# Reinforcement Learning: Deep Q-Learning

## Table of Contents
- [1 - Fundamentals](#1)
    - [1.1 - Characteristics](#1.1)
    - [1.2 - Limitations of Q-Learning with Q-Tables](#1.1)
    - [1.3 - Deep-Q-Learning](#1.2)
    - [1.4 - Deep-Q-Network](#1.3)
    - [1.5 - Experience Replay](#1.4)
    - [1.6 - Target Network](#1.5)
    - [1.7 - When to use Deep Q-Learning](#1.6)

<a name='1'></a>
# 1 - Fundamentals

<a name='1.1'></a>
## 1.1 - Characteristics

Deep Q-Learning is a model-free, value-based, off-policy deep reinforcement learning algorithm which calculates updates according to the temporal difference method.

<a name='1.2'></a>
## 1.2 - Limitations of Q-Learning with Q-Tables

The Q-learning algorithm do a pretty decent job in relatively small state spaces, but it's performance will drop-off considerably when we work in more complex and sophisticated environments. 

Think about a video game where a player has a large environment to roam around in. Each state in the environment would be represented by a set of pixels, and the agent may be able to take serveral actions from each state.

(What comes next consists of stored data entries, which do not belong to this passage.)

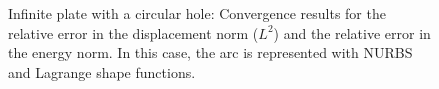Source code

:     \begin{figure}
        \centering
        \caption{
            Infinite plate with a circular hole: Convergence results for the relative error in the displacement norm ($L^2$) and
                the relative error in the energy norm. In this case, the arc is represented with NURBS and Lagrange shape functions.
        }
        \label{iso_fig:circular_hole_shape_function_convergence}
    \end{figure}

\pagebreak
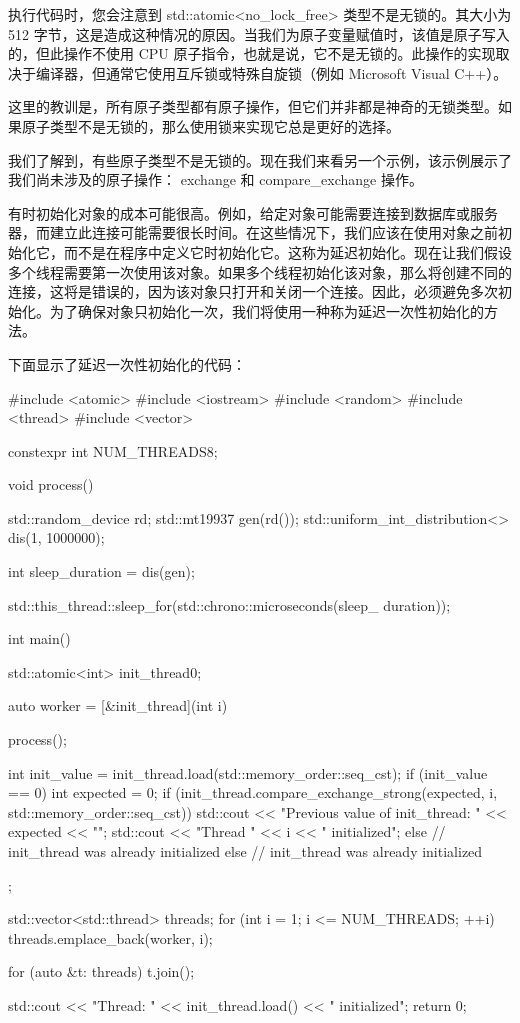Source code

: 执行代码时，您会注意到 std::atomic<no\_lock\_free> 类型不是无锁的。其大小为 512 字节，这是造成这种情况的原因。当我们为原子变量赋值时，该值是原子写入的，但此操作不使用 CPU 原子指令，也就是说，它不是无锁的。此操作的实现取决于编译器，但通常它使用互斥锁或特殊自旋锁（例如 Microsoft Visual C++）。

这里的教训是，所有原子类型都有原子操作，但它们并非都是神奇的无锁类型。如果原子类型不是无锁的，那么使用锁来实现它总是更好的选择。

我们了解到，有些原子类型不是无锁的。现在我们来看另一个示例，该示例展示了我们尚未涉及的原子操作： exchange 和 compare\_exchange 操作。


有时初始化对象的成本可能很高。例如，给定对象可能需要连接到数据库或服务器，而建立此连接可能需要很长时间。在这些情况下，我们应该在使用对象之前初始化它，而不是在程序中定义它时初始化它。这称为延迟初始化。现在让我们假设多个线程需要第一次使用该对象。如果多个线程初始化该对象，那么将创建不同的连接，这将是错误的，因为该对象只打开和关闭一个连接。因此，必须避免多次初始化。为了确保对象只初始化一次，我们将使用一种称为延迟一次性初始化的方法。

下面显示了延迟一次性初始化的代码：

\begin{cpp}
#include <atomic>
#include <iostream>
#include <random>
#include <thread>
#include <vector>

constexpr int NUM_THREADS{8};

void process() {
    std::random_device rd;
    std::mt19937 gen(rd());
    std::uniform_int_distribution<> dis(1, 1000000);

    int sleep_duration = dis(gen);

    std::this_thread::sleep_for(std::chrono::microseconds(sleep_
    duration));
}

int main() {
    std::atomic<int> init_thread{0};

    auto worker = [&init_thread](int i) {
        process();

        int init_value = init_thread.load(std::memory_order::seq_cst);
        if (init_value == 0) {
            int expected = 0;
            if (init_thread.compare_exchange_strong(expected, i,
            std::memory_order::seq_cst)) {
                std::cout << "Previous value of init_thread: " <<
                expected << "\n";
                std::cout << "Thread " << i << " initialized\n";
            } else {
                // init_thread was already initialized
            }
        } else {
            // init_thread was already initialized
        }
    };

    std::vector<std::thread> threads;
    for (int i = 1; i <= NUM_THREADS; ++i) {
        threads.emplace_back(worker, i);
    }

    for (auto &t: threads) {
        t.join();
    }

    std::cout << "Thread: " << init_thread.load() << " initialized\n";
    return 0;
}
\end{cpp}

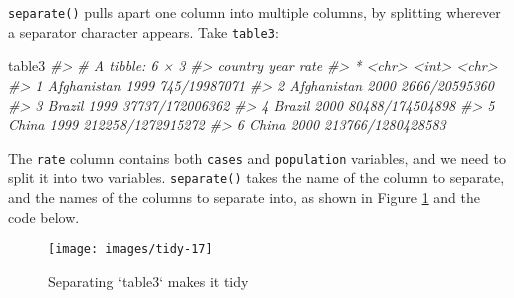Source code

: \documentclass[]{book}
\newenvironment{Shaded}{\begin{snugshade}}{\end{snugshade}}
\newcommand{\KeywordTok}[1]{\textcolor[rgb]{0.13,0.29,0.53}{\textbf{{#1}}}}
\newcommand{\DataTypeTok}[1]{\textcolor[rgb]{0.13,0.29,0.53}{{#1}}}
\newcommand{\StringTok}[1]{\textcolor[rgb]{0.31,0.60,0.02}{{#1}}}
\newcommand{\CommentTok}[1]{\textcolor[rgb]{0.56,0.35,0.01}{\textit{{#1}}}}
\newcommand{\NormalTok}[1]{{#1}}
\begin{document}
\texttt{separate()} pulls apart one column into multiple columns, by
splitting wherever a separator character appears. Take \texttt{table3}:

\begin{Shaded}
\begin{Highlighting}[]
\NormalTok{table3}
\CommentTok{#> # A tibble: 6 × 3}
\CommentTok{#>       country  year              rate}
\CommentTok{#> *       <chr> <int>             <chr>}
\CommentTok{#> 1 Afghanistan  1999      745/19987071}
\CommentTok{#> 2 Afghanistan  2000     2666/20595360}
\CommentTok{#> 3      Brazil  1999   37737/172006362}
\CommentTok{#> 4      Brazil  2000   80488/174504898}
\CommentTok{#> 5       China  1999 212258/1272915272}
\CommentTok{#> 6       China  2000 213766/1280428583}
\end{Highlighting}
\end{Shaded}

The \texttt{rate} column contains both \texttt{cases} and
\texttt{population} variables, and we need to split it into two
variables. \texttt{separate()} takes the name of the column to separate,
and the names of the columns to separate into, as shown in Figure
\ref{fig:tidy-separate} and the code below.

\begin{Shaded}
\end{Shaded}

\begin{figure}

{\centering \texttt{[image: images/tidy-17]} 

}

\caption{Separating `table3` makes it tidy}\label{fig:tidy-separate}
\end{figure}
\end{document}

The iterative process of computing and updating Q-values for each state-action pair in a large state space becomes computationally inefficient and perhaps infeasible due to the computational resources and time this may take.

So what can we do when we want to manage more sophisticated environments with large state spaces? Well, rather than using value iteration to directly compute Q-values and find the optimal Q-function, we instead use a function approximation to estimate the optimal Q-function.

<a name='1.3'></a>
## 1.3 - Deep-Q-Learning

We'll make use of a deep neural network to estimate the Q-values for each state-action pair in a given environment, and in turn, the network will approximate the optimal Q-function. The act of combining Q-learning with a deep neural network is called *Deep-Q-Learning*, and a deep neural network that approximates a Q-function is called *Deep-Q-Network* or *DQN*.

<a name='1.4'></a>
## 1.4 - Deep-Q-Network

Suppose we have some arbitrary deep neural network that accepts states from a given environment as input. For each given state input, the network outputs estimated Q-values for each action that can be taken from that state. The objective of this network is to approximate the optimal Q-function, and remember that the optimal Q-function will satisfy the Bellman equation.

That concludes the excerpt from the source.